The scouts still looked terrified and suspicious, but the lead scout looked angry. He notched an arrow. “It's just a stupid deer.”

Feran's eyes lit up with fire.

Cassandra whipped around then and grabbed the arrow cocked in the scout's bow. “You release that without my permission, and I will kill you myself. Is that clear?”

Surprised by her venom at him, the scout loosened his grip with wide eyes. “Uh, yes, my Lady Seeker.”

Cassandra took the arrow from him and tapped her thigh, glancing ahead and finally seeing the miracle in the trees. She gaped her jaw at the mighty beast and spun again on the scout, hissing quietly, “You fool. You can see it is far beyond a normal deer.”

“It is a gift from the _adahlen_ , the forest, Seeker. Great harts are rare enough, rarer than the halla the Dalish keep, but this...this is....” Solas trailed off, still in shock at seeing it.

Feran finally lowered his bow's point a tad as his eyes trailed the white heart. “ _Enansal_.”

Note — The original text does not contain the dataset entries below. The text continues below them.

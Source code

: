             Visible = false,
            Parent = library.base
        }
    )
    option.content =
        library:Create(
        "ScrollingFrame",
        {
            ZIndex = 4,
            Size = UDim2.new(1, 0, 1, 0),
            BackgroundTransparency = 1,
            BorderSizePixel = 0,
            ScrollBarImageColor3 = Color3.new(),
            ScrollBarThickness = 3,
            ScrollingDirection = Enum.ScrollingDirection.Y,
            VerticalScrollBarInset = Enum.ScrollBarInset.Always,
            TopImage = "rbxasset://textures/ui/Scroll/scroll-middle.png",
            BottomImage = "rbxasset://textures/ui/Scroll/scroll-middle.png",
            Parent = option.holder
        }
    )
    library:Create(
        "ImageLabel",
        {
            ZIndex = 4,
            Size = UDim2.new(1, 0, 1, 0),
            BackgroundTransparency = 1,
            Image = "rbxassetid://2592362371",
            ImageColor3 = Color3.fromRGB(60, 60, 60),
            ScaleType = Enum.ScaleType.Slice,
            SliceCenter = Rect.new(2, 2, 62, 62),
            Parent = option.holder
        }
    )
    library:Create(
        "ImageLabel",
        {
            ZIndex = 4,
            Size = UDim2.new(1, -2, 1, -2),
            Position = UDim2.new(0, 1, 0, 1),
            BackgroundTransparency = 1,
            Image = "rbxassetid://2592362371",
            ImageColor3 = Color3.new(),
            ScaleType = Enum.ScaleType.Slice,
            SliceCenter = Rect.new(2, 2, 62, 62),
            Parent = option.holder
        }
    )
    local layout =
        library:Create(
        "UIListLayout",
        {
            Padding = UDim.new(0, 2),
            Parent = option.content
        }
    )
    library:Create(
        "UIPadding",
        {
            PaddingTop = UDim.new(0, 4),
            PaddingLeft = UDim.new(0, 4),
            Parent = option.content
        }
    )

“What does that mean?” Cassandra asked.

“A gift...a blessing.” Solas's eyes were full of wonder now. “That, Seeker, is the white hart—the Great Elk of legend.”

“Until now a myth I heard of as a child,” Feran whispered in awe. “To actually see him...it is...a sign.”

“We are being blessed. Acknowledged. This is wondrous,” Solas agreed quietly.

“Seeker, if one of the Inquisition kills that animal, I am walking away from this entirely. I've sacrificed enough of myself for people and religions that are not mine. This would be the highest insult I could imagine,” Feran said and looked to her, finding pain and conflict in her expression. “You have my word.”

Cassandra considered him a moment, then gestured for all of the scouts to sheathe or put away their weapons. Feran didn't put his bow over his back until he watched each scout obey her order. Varric exhaled deeply. “Damn, he is a beaut, though.”

Solas turned to Feran excitedly and took his hand. “He has come for you. Go. Gently.”

“You can't be serious.”

“You know the tales, _falon_.”

Feran took a deep breath and nodded, feet slowly taking him forward past the group as they hunkered to watch. The white hart danced between the Emerald Graves' trees, shaking its massive antlers and twitching an ear to be rid of a pest. Inwardly he prayed to the gods of the people that if the beast were a sign that it be proven so now. That it allow him close. For several minutes Feran just weaved his way toward the trees, trying to not be seen yet and startle the hart further.

And then the moment of truth arrived. Feran inhaled with a final prayer and revolved from behind an old tree that brought him face-to-face with the hart. The huge animal froze in place, dark eyes squarely on him. Feran swallowed and didn't move for a few moments, barely able to breathe as each second ticked by and the hart still stayed, still watched. Some instinct told Feran to remove his bow, and he slowly reached to his shoulder and, with those dark eyes completely focused on him, slung it off and laid it upon the ground. He rose back up and didn't look down, didn't give the animal a chance to think he was going to make a move for it.

The hart tilted its massive head and rack, thinking. Feran took his first active step toward it, wincing as it huffed low and shifted like it was going to bolt. “ _Las ma halani_ ,” he softly said. “Do not fear for I do not fear you, Great One.”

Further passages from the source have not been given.